December 6, 2019

Avatar of Kai Teigen
News Column

My first semester of high school is drawing to a close and dear God I finally understand why my older sister would always get so stressed out before winter break. I’m excited for the holidays but my anticipation of two weeks off is now tainted by my fear of impending doom in terms of grades. I’ve felt fine about my grades this entire semester, but now that they’re dangerously close to going onto transcripts for college my brain has gone into panic mode. The problem with grades is that they don’t matter until they do. I almost never think about how I’m doing in class because somehow the future outside of the next seven days just doesn’t exist in my head. I know it’s real and that it’s important but it doesn’t feel like it matters. I shove all awareness under my metaphorical mind rug, until I’ve almost reached complete disaster, at which point I freak out, miraculously gain ridiculous amounts of work ethic, energy, and motivation, and yank myself away from the edge of academic oblivion.
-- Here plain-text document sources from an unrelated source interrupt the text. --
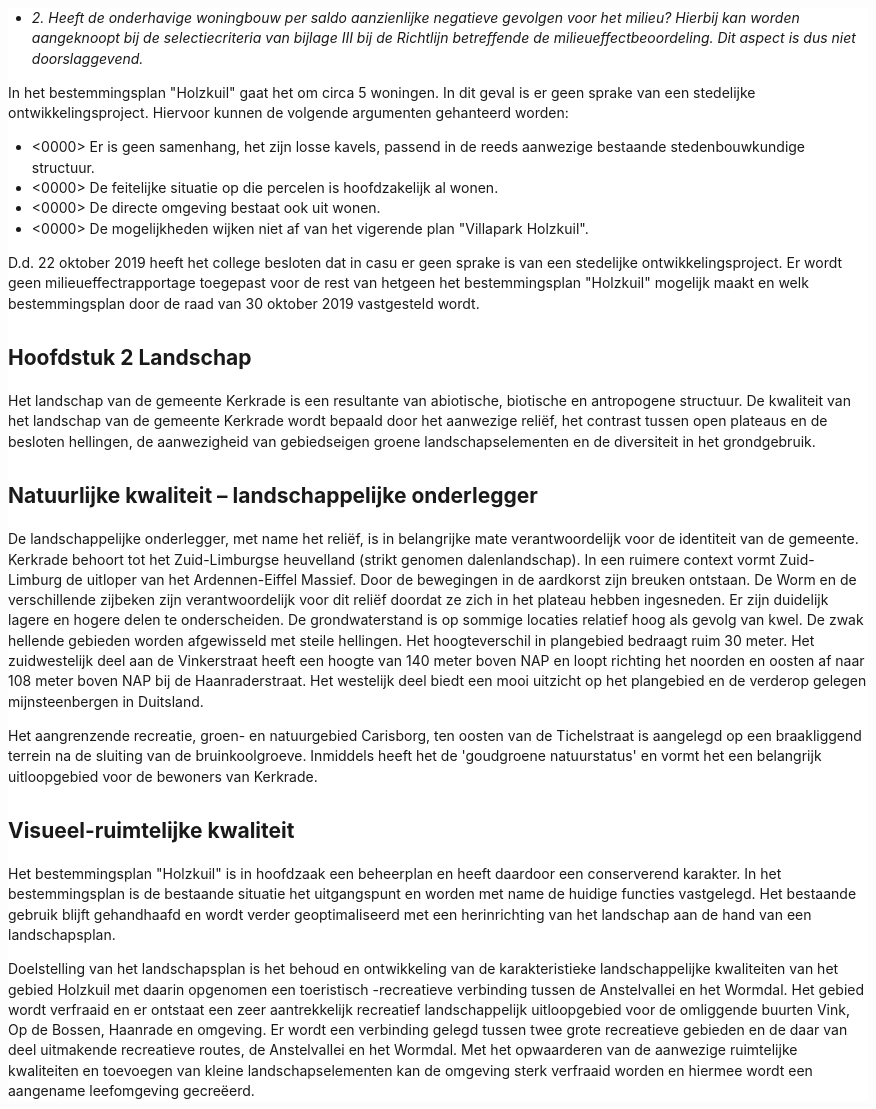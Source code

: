 - *2. Heeft de onderhavige woningbouw per saldo aanzienlijke negatieve gevolgen voor het milieu? Hierbij kan worden aangeknoopt bij de selectiecriteria van bijlage III bij de Richtlijn betreffende de milieueffectbeoordeling. Dit aspect is dus niet doorslaggevend.*

In het bestemmingsplan "Holzkuil" gaat het om circa 5 woningen. In dit geval is er geen sprake van een stedelijke ontwikkelingsproject. Hiervoor kunnen de volgende argumenten gehanteerd worden:

- <0000> Er is geen samenhang, het zijn losse kavels, passend in de reeds aanwezige bestaande stedenbouwkundige structuur.
- <0000> De feitelijke situatie op die percelen is hoofdzakelijk al wonen.
- <0000> De directe omgeving bestaat ook uit wonen.
- <0000> De mogelijkheden wijken niet af van het vigerende plan "Villapark Holzkuil".

D.d. 22 oktober 2019 heeft het college besloten dat in casu er geen sprake is van een stedelijke ontwikkelingsproject. Er wordt geen milieueffectrapportage toegepast voor de rest van hetgeen het bestemmingsplan "Holzkuil" mogelijk maakt en welk bestemmingsplan door de raad van 30 oktober 2019 vastgesteld wordt.

## **Hoofdstuk 2 Landschap**

Het landschap van de gemeente Kerkrade is een resultante van abiotische, biotische en antropogene structuur. De kwaliteit van het landschap van de gemeente Kerkrade wordt bepaald door het aanwezige reliëf, het contrast tussen open plateaus en de besloten hellingen, de aanwezigheid van gebiedseigen groene landschapselementen en de diversiteit in het grondgebruik.

## **Natuurlijke kwaliteit – landschappelijke onderlegger**

De landschappelijke onderlegger, met name het reliëf, is in belangrijke mate verantwoordelijk voor de identiteit van de gemeente. Kerkrade behoort tot het Zuid-Limburgse heuvelland (strikt genomen dalenlandschap). In een ruimere context vormt Zuid-Limburg de uitloper van het Ardennen-Eiffel Massief. Door de bewegingen in de aardkorst zijn breuken ontstaan. De Worm en de verschillende zijbeken zijn verantwoordelijk voor dit reliëf doordat ze zich in het plateau hebben ingesneden. Er zijn duidelijk lagere en hogere delen te onderscheiden. De grondwaterstand is op sommige locaties relatief hoog als gevolg van kwel. De zwak hellende gebieden worden afgewisseld met steile hellingen. Het hoogteverschil in plangebied bedraagt ruim 30 meter. Het zuidwestelijk deel aan de Vinkerstraat heeft een hoogte van 140 meter boven NAP en loopt richting het noorden en oosten af naar 108 meter boven NAP bij de Haanraderstraat. Het westelijk deel biedt een mooi uitzicht op het plangebied en de verderop gelegen mijnsteenbergen in Duitsland.

Het aangrenzende recreatie, groen- en natuurgebied Carisborg, ten oosten van de Tichelstraat is aangelegd op een braakliggend terrein na de sluiting van de bruinkoolgroeve. Inmiddels heeft het de 'goudgroene natuurstatus' en vormt het een belangrijk uitloopgebied voor de bewoners van Kerkrade.

## **Visueel-ruimtelijke kwaliteit**

Het bestemmingsplan "Holzkuil" is in hoofdzaak een beheerplan en heeft daardoor een conserverend karakter. In het bestemmingsplan is de bestaande situatie het uitgangspunt en worden met name de huidige functies vastgelegd. Het bestaande gebruik blijft gehandhaafd en wordt verder geoptimaliseerd met een herinrichting van het landschap aan de hand van een landschapsplan.

Doelstelling van het landschapsplan is het behoud en ontwikkeling van de karakteristieke landschappelijke kwaliteiten van het gebied Holzkuil met daarin opgenomen een toeristisch -recreatieve verbinding tussen de Anstelvallei en het Wormdal. Het gebied wordt verfraaid en er ontstaat een zeer aantrekkelijk recreatief landschappelijk uitloopgebied voor de omliggende buurten Vink, Op de Bossen, Haanrade en omgeving. Er wordt een verbinding gelegd tussen twee grote recreatieve gebieden en de daar van deel uitmakende recreatieve routes, de Anstelvallei en het Wormdal. Met het opwaarderen van de aanwezige ruimtelijke kwaliteiten en toevoegen van kleine landschapselementen kan de omgeving sterk verfraaid worden en hiermee wordt een aangename leefomgeving gecreëerd.
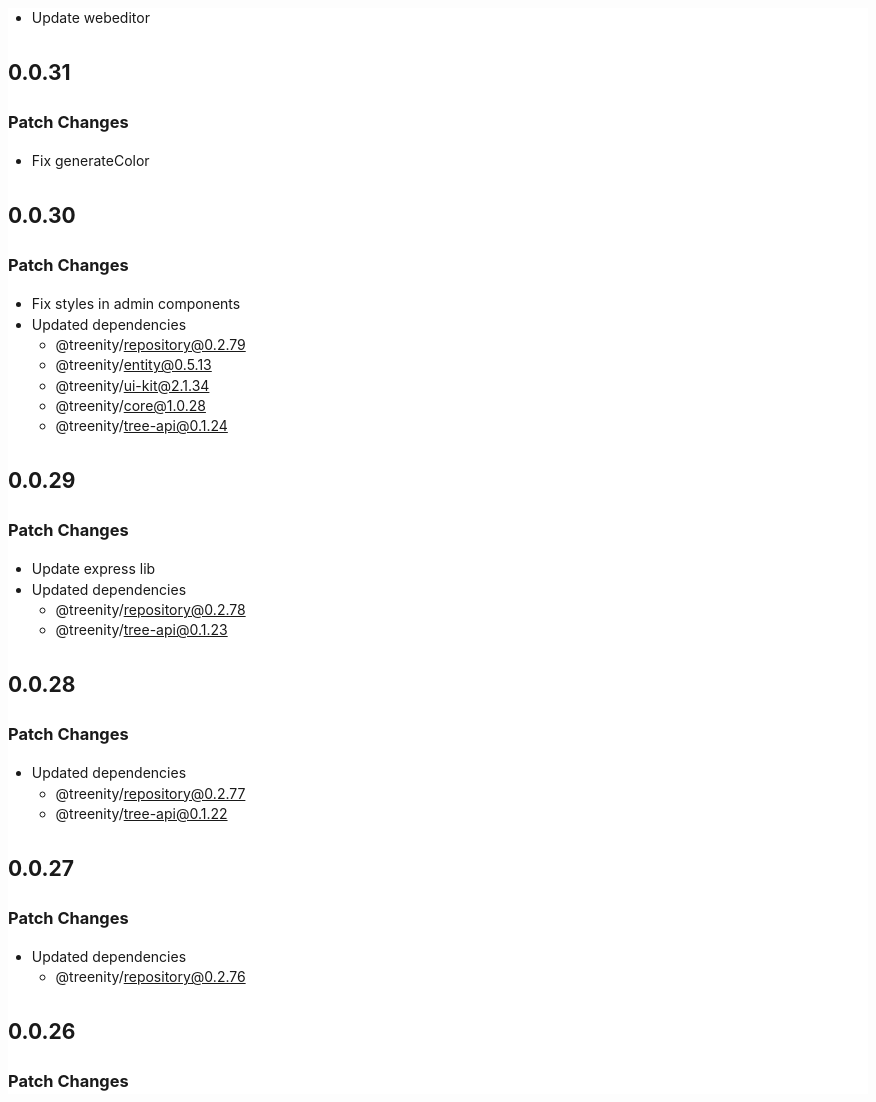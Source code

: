 - Update webeditor

## 0.0.31

### Patch Changes

- Fix generateColor

## 0.0.30

### Patch Changes

- Fix styles in admin components
- Updated dependencies
  - @treenity/repository@0.2.79
  - @treenity/entity@0.5.13
  - @treenity/ui-kit@2.1.34
  - @treenity/core@1.0.28
  - @treenity/tree-api@0.1.24

## 0.0.29

### Patch Changes

- Update express lib
- Updated dependencies
  - @treenity/repository@0.2.78
  - @treenity/tree-api@0.1.23

## 0.0.28

### Patch Changes

- Updated dependencies
  - @treenity/repository@0.2.77
  - @treenity/tree-api@0.1.22

## 0.0.27

### Patch Changes

- Updated dependencies
  - @treenity/repository@0.2.76

## 0.0.26

### Patch Changes
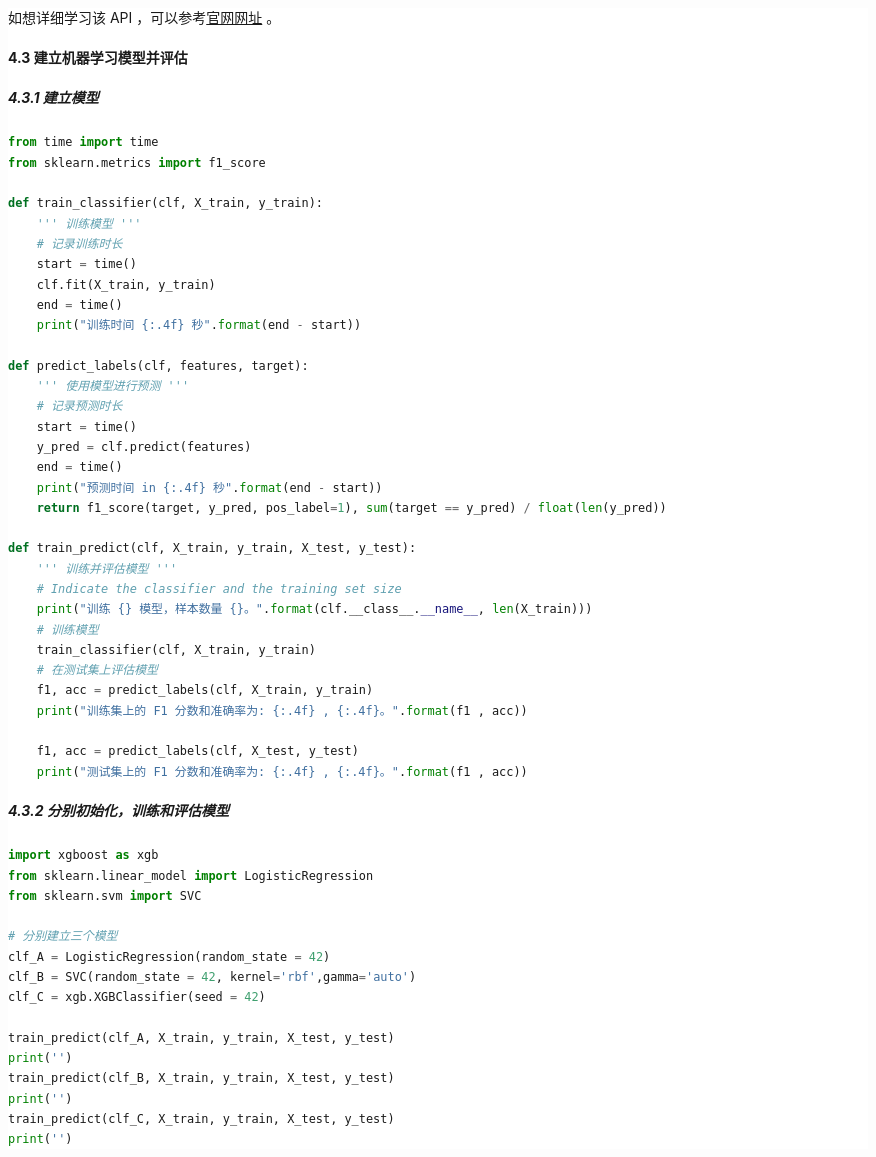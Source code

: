 如想详细学习该 API ，可以参考[官网网址](https://xgboost.readthedocs.io/en/latest/python/python_api.html) 。

<a name="2d59038d"></a>
#### 4.3 建立机器学习模型并评估

<a name="89c96e02"></a>
##### **4.3.1 建立模型**

```python
from time import time
from sklearn.metrics import f1_score

def train_classifier(clf, X_train, y_train):
    ''' 训练模型 '''
    # 记录训练时长
    start = time()
    clf.fit(X_train, y_train)
    end = time()
    print("训练时间 {:.4f} 秒".format(end - start))
    
def predict_labels(clf, features, target):
    ''' 使用模型进行预测 '''
    # 记录预测时长
    start = time()
    y_pred = clf.predict(features)
    end = time()
    print("预测时间 in {:.4f} 秒".format(end - start))
    return f1_score(target, y_pred, pos_label=1), sum(target == y_pred) / float(len(y_pred))

def train_predict(clf, X_train, y_train, X_test, y_test):
    ''' 训练并评估模型 '''
    # Indicate the classifier and the training set size
    print("训练 {} 模型，样本数量 {}。".format(clf.__class__.__name__, len(X_train)))
    # 训练模型
    train_classifier(clf, X_train, y_train)
    # 在测试集上评估模型
    f1, acc = predict_labels(clf, X_train, y_train)
    print("训练集上的 F1 分数和准确率为: {:.4f} , {:.4f}。".format(f1 , acc))

    f1, acc = predict_labels(clf, X_test, y_test)
    print("测试集上的 F1 分数和准确率为: {:.4f} , {:.4f}。".format(f1 , acc))
```

<a name="bb4ee53f"></a>
##### **4.3.2 分别初始化，训练和评估模型**

```python
import xgboost as xgb
from sklearn.linear_model import LogisticRegression
from sklearn.svm import SVC

# 分别建立三个模型
clf_A = LogisticRegression(random_state = 42)
clf_B = SVC(random_state = 42, kernel='rbf',gamma='auto')
clf_C = xgb.XGBClassifier(seed = 42)

train_predict(clf_A, X_train, y_train, X_test, y_test)
print('')
train_predict(clf_B, X_train, y_train, X_test, y_test)
print('')
train_predict(clf_C, X_train, y_train, X_test, y_test)
print('')
```
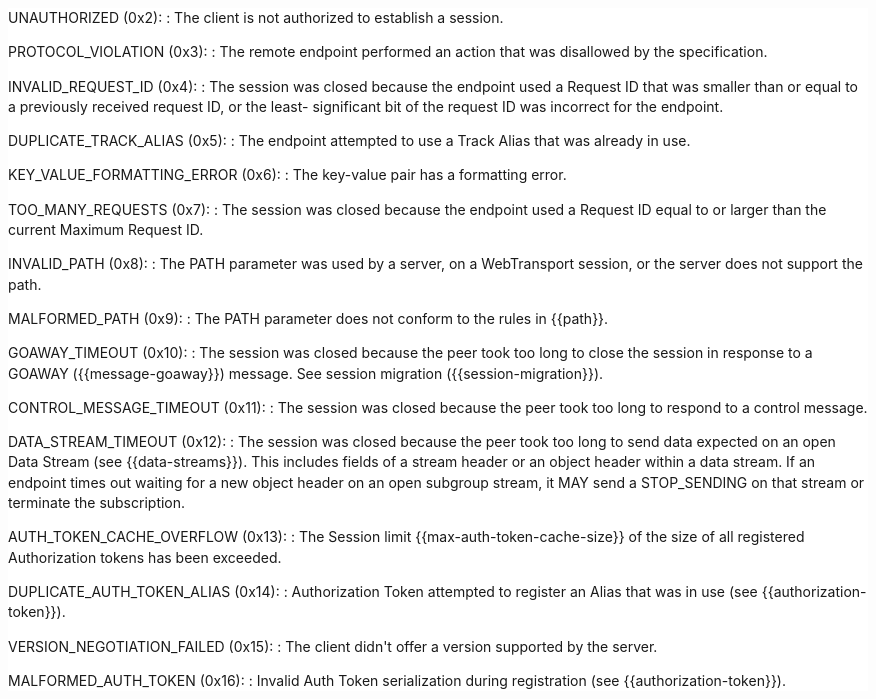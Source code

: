 UNAUTHORIZED (0x2):
: The client is not authorized to establish a session.

PROTOCOL_VIOLATION (0x3):
: The remote endpoint performed an action that was disallowed by the
  specification.

INVALID_REQUEST_ID (0x4):
: The session was closed because the endpoint used a Request ID that was
  smaller than or equal to a previously received request ID, or the least-
  significant bit of the request ID was incorrect for the endpoint.

DUPLICATE_TRACK_ALIAS (0x5):
: The endpoint attempted to use a Track Alias that was already in use.

KEY_VALUE_FORMATTING_ERROR (0x6):
: The key-value pair has a formatting error.

TOO_MANY_REQUESTS (0x7):
: The session was closed because the endpoint used a Request ID equal to or
  larger than the current Maximum Request ID.

INVALID_PATH (0x8):
: The PATH parameter was used by a server, on a WebTransport session, or the
  server does not support the path.

MALFORMED_PATH (0x9):
: The PATH parameter does not conform to the rules in {{path}}.

GOAWAY_TIMEOUT (0x10):
: The session was closed because the peer took too long to close the session
  in response to a GOAWAY ({{message-goaway}}) message. See session migration
  ({{session-migration}}).

CONTROL_MESSAGE_TIMEOUT (0x11):
: The session was closed because the peer took too long to respond to a
  control message.

DATA_STREAM_TIMEOUT (0x12):
: The session was closed because the peer took too long to send data expected
  on an open Data Stream (see {{data-streams}}). This includes fields of a
  stream header or an object header within a data stream. If an endpoint
  times out waiting for a new object header on an open subgroup stream, it
  MAY send a STOP_SENDING on that stream or terminate the subscription.

AUTH_TOKEN_CACHE_OVERFLOW (0x13):
: The Session limit {{max-auth-token-cache-size}} of the size of all
  registered Authorization tokens has been exceeded.

DUPLICATE_AUTH_TOKEN_ALIAS (0x14):
: Authorization Token attempted to register an Alias that was in use (see
  {{authorization-token}}).

VERSION_NEGOTIATION_FAILED (0x15):
: The client didn't offer a version supported by the server.

MALFORMED_AUTH_TOKEN (0x16):
: Invalid Auth Token serialization during registration (see
  {{authorization-token}}).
The thing is that for a while this system was okay. I always knew I was going to Berkeley High School, so grades really didn’t matter. And now that I’m in high school and a bad grade could have a huge impact on my future, you’d think that I’d have let go of such an irrational mindset, but I’m still stuck in it. Every week I attempt to wrestle myself into becoming a semi-functional, responsible human being, but for the life of me, I have no idea how. The only reason I’m not a complete mess is that in five years of awful study habits I’ve managed to glean a couple of ways to keep myself afloat, and while I figure most of you are already aware of these methods I’d like to offer them here all the same. Now, of course, the most powerful weapon in the procrastinator’s arsenal is the all-nighter, so that’s the first thing we’ll cover.

A few tricks I’ve learned for keeping awake: the most obvious one is heavy caffeination, but there are also more unorthodox methods, such as extreme amounts of Led Zeppelin blasted at full volume through earbuds, or continually dunking your face in ice water. The thing about all-nighters is that the morning after is always hell, that’s why you may want to turn to more effective methods like study groups. There’s at least a few other people who are in the same boat as you. Study groups can actually be fun; you can bond in your collective misery and benefit from your pooled knowledge. But more importantly, study partners can help you when all you need is that extra push.

The thing that we all need to remember is that just barely keeping our heads above water isn’t a long-term solution. We need to get ourselves into healthy, responsible study habits, and I have faith that we will. But until that day we shall continue to battle forward, staying alive with whatever crude tricks we choose to employ. No matter how dire an assignment may seem, there is always a way through.